From the line with "7. Som vicedirektør" through the line with "8. Som GIS-administrator", repeat the entries verbatim, both end lines included, and add nothing.

==================================================

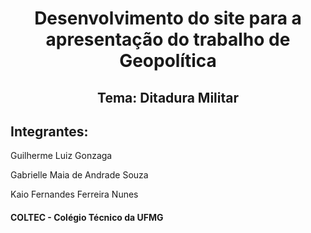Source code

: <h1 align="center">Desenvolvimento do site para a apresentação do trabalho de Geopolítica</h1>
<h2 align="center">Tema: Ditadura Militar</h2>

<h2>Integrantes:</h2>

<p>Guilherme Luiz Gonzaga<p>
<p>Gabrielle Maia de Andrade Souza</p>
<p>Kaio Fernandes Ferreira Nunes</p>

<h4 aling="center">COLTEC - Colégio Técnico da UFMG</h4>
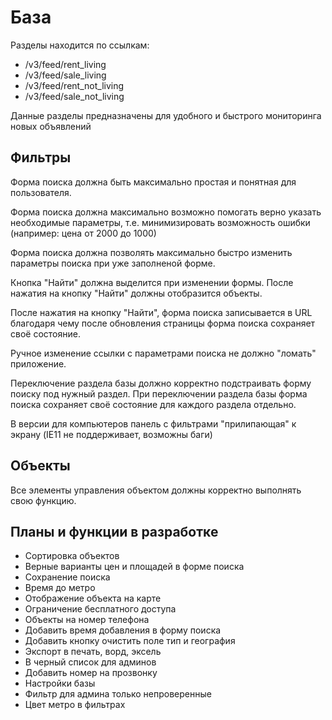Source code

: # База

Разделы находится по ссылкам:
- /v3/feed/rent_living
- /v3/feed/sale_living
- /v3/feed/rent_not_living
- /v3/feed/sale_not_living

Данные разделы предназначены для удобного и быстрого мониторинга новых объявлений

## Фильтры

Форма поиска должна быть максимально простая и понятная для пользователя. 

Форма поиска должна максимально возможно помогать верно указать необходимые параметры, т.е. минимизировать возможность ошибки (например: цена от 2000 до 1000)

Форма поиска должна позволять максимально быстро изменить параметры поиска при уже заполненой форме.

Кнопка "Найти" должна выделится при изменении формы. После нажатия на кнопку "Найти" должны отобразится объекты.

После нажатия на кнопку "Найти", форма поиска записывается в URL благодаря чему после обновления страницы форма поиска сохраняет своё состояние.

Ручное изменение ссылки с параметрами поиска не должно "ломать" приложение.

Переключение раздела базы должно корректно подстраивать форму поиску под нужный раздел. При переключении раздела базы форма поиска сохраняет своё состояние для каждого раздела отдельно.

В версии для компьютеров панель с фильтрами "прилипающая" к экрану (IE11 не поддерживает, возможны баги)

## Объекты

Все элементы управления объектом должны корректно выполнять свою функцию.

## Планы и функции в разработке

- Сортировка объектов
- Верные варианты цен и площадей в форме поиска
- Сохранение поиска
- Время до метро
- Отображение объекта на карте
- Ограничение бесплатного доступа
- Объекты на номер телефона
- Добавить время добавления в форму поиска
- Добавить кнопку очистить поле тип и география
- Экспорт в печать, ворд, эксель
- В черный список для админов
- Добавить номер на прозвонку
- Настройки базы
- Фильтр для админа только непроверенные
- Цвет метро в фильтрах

==================================================

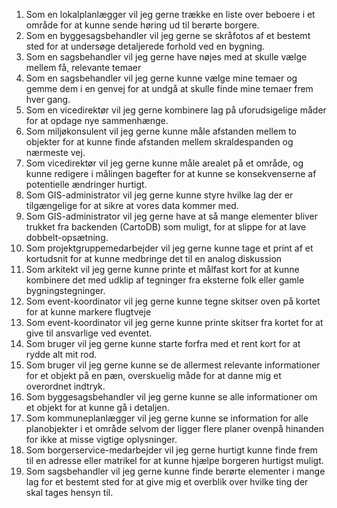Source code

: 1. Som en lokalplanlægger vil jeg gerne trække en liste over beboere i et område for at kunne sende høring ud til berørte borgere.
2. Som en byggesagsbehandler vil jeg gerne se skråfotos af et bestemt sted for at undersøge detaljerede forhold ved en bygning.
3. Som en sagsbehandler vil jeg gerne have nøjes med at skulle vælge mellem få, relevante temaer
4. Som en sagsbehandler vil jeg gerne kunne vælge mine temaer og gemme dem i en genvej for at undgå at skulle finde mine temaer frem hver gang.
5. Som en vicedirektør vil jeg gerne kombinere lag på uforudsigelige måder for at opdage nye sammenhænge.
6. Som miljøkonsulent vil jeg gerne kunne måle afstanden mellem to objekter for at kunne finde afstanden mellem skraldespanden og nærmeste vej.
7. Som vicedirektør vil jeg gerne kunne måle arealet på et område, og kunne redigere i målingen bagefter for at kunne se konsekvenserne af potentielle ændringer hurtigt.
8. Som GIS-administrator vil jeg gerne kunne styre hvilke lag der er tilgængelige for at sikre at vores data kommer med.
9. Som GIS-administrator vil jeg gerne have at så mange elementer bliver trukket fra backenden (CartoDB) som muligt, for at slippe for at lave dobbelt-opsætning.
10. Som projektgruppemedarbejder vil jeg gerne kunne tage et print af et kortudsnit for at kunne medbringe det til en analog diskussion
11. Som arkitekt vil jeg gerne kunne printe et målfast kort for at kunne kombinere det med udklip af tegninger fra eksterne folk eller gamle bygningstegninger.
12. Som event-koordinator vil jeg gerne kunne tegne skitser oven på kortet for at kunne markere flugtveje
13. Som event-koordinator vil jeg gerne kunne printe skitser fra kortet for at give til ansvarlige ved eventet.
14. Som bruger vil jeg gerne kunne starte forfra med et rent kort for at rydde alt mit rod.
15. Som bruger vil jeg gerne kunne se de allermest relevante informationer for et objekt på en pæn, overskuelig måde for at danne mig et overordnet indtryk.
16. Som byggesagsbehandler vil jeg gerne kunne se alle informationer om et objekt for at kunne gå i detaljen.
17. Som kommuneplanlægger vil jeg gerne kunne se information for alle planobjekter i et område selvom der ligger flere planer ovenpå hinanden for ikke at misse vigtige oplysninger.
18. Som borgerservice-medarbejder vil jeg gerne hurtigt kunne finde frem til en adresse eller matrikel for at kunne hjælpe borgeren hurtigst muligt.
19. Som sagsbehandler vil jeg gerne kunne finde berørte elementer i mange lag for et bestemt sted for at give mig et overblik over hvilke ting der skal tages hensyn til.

==================================================

=== RESPONSE AREA ===
7. Som vicedirektør vil jeg gerne kunne måle arealet på et område, og kunne redigere i målingen bagefter for at kunne se konsekvenserne af potentielle ændringer hurtigt.
8. Som GIS-administrator vil jeg gerne kunne styre hvilke lag der er tilgængelige for at sikre at vores data kommer med.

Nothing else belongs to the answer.